──────── EXTRACTED RECORDS ────────
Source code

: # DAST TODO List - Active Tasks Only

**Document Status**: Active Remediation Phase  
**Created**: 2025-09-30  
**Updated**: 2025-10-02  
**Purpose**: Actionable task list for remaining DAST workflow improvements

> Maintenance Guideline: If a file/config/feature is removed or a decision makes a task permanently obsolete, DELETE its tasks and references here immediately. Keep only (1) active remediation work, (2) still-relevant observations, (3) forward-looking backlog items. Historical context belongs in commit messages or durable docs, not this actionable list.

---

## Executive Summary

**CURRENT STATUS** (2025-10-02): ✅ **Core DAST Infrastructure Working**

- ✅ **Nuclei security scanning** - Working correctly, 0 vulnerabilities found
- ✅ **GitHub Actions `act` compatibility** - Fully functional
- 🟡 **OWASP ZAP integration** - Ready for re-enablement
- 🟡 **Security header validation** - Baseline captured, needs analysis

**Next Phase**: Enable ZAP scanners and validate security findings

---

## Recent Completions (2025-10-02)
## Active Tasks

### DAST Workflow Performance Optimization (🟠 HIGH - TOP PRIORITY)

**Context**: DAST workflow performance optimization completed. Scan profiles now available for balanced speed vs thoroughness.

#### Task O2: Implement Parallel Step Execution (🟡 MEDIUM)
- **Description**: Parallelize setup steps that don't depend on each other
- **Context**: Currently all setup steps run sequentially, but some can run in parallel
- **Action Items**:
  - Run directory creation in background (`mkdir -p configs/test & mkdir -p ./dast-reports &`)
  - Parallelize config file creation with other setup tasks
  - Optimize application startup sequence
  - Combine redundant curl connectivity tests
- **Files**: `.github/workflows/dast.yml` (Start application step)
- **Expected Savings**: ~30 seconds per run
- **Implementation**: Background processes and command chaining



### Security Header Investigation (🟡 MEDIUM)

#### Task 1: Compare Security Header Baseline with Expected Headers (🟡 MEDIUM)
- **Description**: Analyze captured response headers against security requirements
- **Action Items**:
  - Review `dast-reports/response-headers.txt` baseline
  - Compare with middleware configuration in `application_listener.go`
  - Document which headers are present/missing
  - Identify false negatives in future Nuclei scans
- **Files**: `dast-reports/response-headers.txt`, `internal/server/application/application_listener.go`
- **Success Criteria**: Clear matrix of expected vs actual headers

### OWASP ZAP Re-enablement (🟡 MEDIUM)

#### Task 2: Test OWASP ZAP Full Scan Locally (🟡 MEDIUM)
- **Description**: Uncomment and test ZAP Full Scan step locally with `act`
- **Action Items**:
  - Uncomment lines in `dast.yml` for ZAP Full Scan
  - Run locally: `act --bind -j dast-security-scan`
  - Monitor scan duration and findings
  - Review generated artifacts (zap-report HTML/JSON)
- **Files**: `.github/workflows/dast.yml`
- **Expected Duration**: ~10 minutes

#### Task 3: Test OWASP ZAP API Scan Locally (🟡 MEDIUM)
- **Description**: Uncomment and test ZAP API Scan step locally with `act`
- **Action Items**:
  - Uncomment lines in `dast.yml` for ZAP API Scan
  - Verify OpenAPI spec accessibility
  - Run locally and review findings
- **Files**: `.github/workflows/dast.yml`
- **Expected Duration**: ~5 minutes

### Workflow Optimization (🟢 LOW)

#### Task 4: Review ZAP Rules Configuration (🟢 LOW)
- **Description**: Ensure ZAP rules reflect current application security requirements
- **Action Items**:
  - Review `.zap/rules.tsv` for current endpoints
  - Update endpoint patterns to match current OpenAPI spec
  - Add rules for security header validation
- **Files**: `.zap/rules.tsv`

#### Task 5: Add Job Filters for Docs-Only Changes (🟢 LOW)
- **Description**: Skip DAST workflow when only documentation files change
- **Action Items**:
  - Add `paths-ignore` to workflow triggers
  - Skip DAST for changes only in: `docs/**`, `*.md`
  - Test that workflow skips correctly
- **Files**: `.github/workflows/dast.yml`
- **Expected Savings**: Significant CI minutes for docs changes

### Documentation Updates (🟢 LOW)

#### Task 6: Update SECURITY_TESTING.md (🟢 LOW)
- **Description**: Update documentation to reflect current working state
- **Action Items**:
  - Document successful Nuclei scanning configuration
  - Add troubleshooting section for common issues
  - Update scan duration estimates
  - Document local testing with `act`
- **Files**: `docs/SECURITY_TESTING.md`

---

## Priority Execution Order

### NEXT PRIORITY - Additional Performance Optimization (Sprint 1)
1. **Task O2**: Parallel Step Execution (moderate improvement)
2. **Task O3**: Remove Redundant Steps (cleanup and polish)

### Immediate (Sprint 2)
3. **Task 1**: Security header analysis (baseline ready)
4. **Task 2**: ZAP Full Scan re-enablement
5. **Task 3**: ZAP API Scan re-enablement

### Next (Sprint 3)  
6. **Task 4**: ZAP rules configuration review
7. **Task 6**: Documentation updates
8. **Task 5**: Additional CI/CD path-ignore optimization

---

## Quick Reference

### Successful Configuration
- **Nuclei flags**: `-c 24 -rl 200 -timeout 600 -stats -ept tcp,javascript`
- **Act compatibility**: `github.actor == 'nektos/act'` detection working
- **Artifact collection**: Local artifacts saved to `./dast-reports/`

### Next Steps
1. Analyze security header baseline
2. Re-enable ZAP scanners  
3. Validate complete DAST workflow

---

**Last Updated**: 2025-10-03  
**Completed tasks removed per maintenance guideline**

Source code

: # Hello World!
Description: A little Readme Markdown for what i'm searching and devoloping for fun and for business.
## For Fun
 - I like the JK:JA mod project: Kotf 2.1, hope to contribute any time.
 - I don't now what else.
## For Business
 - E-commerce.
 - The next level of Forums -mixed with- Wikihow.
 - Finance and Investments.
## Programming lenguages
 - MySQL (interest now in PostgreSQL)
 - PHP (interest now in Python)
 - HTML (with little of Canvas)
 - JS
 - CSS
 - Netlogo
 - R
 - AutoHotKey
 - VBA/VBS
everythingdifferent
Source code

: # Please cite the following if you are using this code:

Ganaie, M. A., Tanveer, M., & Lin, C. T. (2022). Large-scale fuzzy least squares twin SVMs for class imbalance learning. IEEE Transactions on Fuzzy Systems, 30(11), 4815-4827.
────────
# YOUR TASK
Your response must consist of every line above, reproduced exactly.

# FINISHED EXERCISE
Source code

: # DAST TODO List - Active Tasks Only

**Document Status**: Active Remediation Phase  
**Created**: 2025-09-30  
**Updated**: 2025-10-02  
**Purpose**: Actionable task list for remaining DAST workflow improvements

> Maintenance Guideline: If a file/config/feature is removed or a decision makes a task permanently obsolete, DELETE its tasks and references here immediately. Keep only (1) active remediation work, (2) still-relevant observations, (3) forward-looking backlog items. Historical context belongs in commit messages or durable docs, not this actionable list.

---

## Executive Summary

**CURRENT STATUS** (2025-10-02): ✅ **Core DAST Infrastructure Working**

- ✅ **Nuclei security scanning** - Working correctly, 0 vulnerabilities found
- ✅ **GitHub Actions `act` compatibility** - Fully functional
- 🟡 **OWASP ZAP integration** - Ready for re-enablement
- 🟡 **Security header validation** - Baseline captured, needs analysis

**Next Phase**: Enable ZAP scanners and validate security findings

---

## Recent Completions (2025-10-02)
## Active Tasks

### DAST Workflow Performance Optimization (🟠 HIGH - TOP PRIORITY)

**Context**: DAST workflow performance optimization completed. Scan profiles now available for balanced speed vs thoroughness.

#### Task O2: Implement Parallel Step Execution (🟡 MEDIUM)
- **Description**: Parallelize setup steps that don't depend on each other
- **Context**: Currently all setup steps run sequentially, but some can run in parallel
- **Action Items**:
  - Run directory creation in background (`mkdir -p configs/test & mkdir -p ./dast-reports &`)
  - Parallelize config file creation with other setup tasks
  - Optimize application startup sequence
  - Combine redundant curl connectivity tests
- **Files**: `.github/workflows/dast.yml` (Start application step)
- **Expected Savings**: ~30 seconds per run
- **Implementation**: Background processes and command chaining



### Security Header Investigation (🟡 MEDIUM)

#### Task 1: Compare Security Header Baseline with Expected Headers (🟡 MEDIUM)
- **Description**: Analyze captured response headers against security requirements
- **Action Items**:
  - Review `dast-reports/response-headers.txt` baseline
  - Compare with middleware configuration in `application_listener.go`
  - Document which headers are present/missing
  - Identify false negatives in future Nuclei scans
- **Files**: `dast-reports/response-headers.txt`, `internal/server/application/application_listener.go`
- **Success Criteria**: Clear matrix of expected vs actual headers

### OWASP ZAP Re-enablement (🟡 MEDIUM)

#### Task 2: Test OWASP ZAP Full Scan Locally (🟡 MEDIUM)
- **Description**: Uncomment and test ZAP Full Scan step locally with `act`
- **Action Items**:
  - Uncomment lines in `dast.yml` for ZAP Full Scan
  - Run locally: `act --bind -j dast-security-scan`
  - Monitor scan duration and findings
  - Review generated artifacts (zap-report HTML/JSON)
- **Files**: `.github/workflows/dast.yml`
- **Expected Duration**: ~10 minutes

#### Task 3: Test OWASP ZAP API Scan Locally (🟡 MEDIUM)
- **Description**: Uncomment and test ZAP API Scan step locally with `act`
- **Action Items**:
  - Uncomment lines in `dast.yml` for ZAP API Scan
  - Verify OpenAPI spec accessibility
  - Run locally and review findings
- **Files**: `.github/workflows/dast.yml`
- **Expected Duration**: ~5 minutes

### Workflow Optimization (🟢 LOW)

#### Task 4: Review ZAP Rules Configuration (🟢 LOW)
- **Description**: Ensure ZAP rules reflect current application security requirements
- **Action Items**:
  - Review `.zap/rules.tsv` for current endpoints
  - Update endpoint patterns to match current OpenAPI spec
  - Add rules for security header validation
- **Files**: `.zap/rules.tsv`

#### Task 5: Add Job Filters for Docs-Only Changes (🟢 LOW)
- **Description**: Skip DAST workflow when only documentation files change
- **Action Items**:
  - Add `paths-ignore` to workflow triggers
  - Skip DAST for changes only in: `docs/**`, `*.md`
  - Test that workflow skips correctly
- **Files**: `.github/workflows/dast.yml`
- **Expected Savings**: Significant CI minutes for docs changes

### Documentation Updates (🟢 LOW)

#### Task 6: Update SECURITY_TESTING.md (🟢 LOW)
- **Description**: Update documentation to reflect current working state
- **Action Items**:
  - Document successful Nuclei scanning configuration
  - Add troubleshooting section for common issues
  - Update scan duration estimates
  - Document local testing with `act`
- **Files**: `docs/SECURITY_TESTING.md`

---

## Priority Execution Order

### NEXT PRIORITY - Additional Performance Optimization (Sprint 1)
1. **Task O2**: Parallel Step Execution (moderate improvement)
2. **Task O3**: Remove Redundant Steps (cleanup and polish)

### Immediate (Sprint 2)
3. **Task 1**: Security header analysis (baseline ready)
4. **Task 2**: ZAP Full Scan re-enablement
5. **Task 3**: ZAP API Scan re-enablement

### Next (Sprint 3)  
6. **Task 4**: ZAP rules configuration review
7. **Task 6**: Documentation updates
8. **Task 5**: Additional CI/CD path-ignore optimization

---

## Quick Reference

### Successful Configuration
- **Nuclei flags**: `-c 24 -rl 200 -timeout 600 -stats -ept tcp,javascript`
- **Act compatibility**: `github.actor == 'nektos/act'` detection working
- **Artifact collection**: Local artifacts saved to `./dast-reports/`

### Next Steps
1. Analyze security header baseline
2. Re-enable ZAP scanners  
3. Validate complete DAST workflow

---

**Last Updated**: 2025-10-03  
**Completed tasks removed per maintenance guideline**

Source code

: # Hello World!
Description: A little Readme Markdown for what i'm searching and devoloping for fun and for business.
## For Fun
 - I like the JK:JA mod project: Kotf 2.1, hope to contribute any time.
 - I don't now what else.
## For Business
 - E-commerce.
 - The next level of Forums -mixed with- Wikihow.
 - Finance and Investments.
## Programming lenguages
 - MySQL (interest now in PostgreSQL)
 - PHP (interest now in Python)
 - HTML (with little of Canvas)
 - JS
 - CSS
 - Netlogo
 - R
 - AutoHotKey
 - VBA/VBS
everythingdifferent
Source code

: # Please cite the following if you are using this code:

Ganaie, M. A., Tanveer, M., & Lin, C. T. (2022). Large-scale fuzzy least squares twin SVMs for class imbalance learning. IEEE Transactions on Fuzzy Systems, 30(11), 4815-4827.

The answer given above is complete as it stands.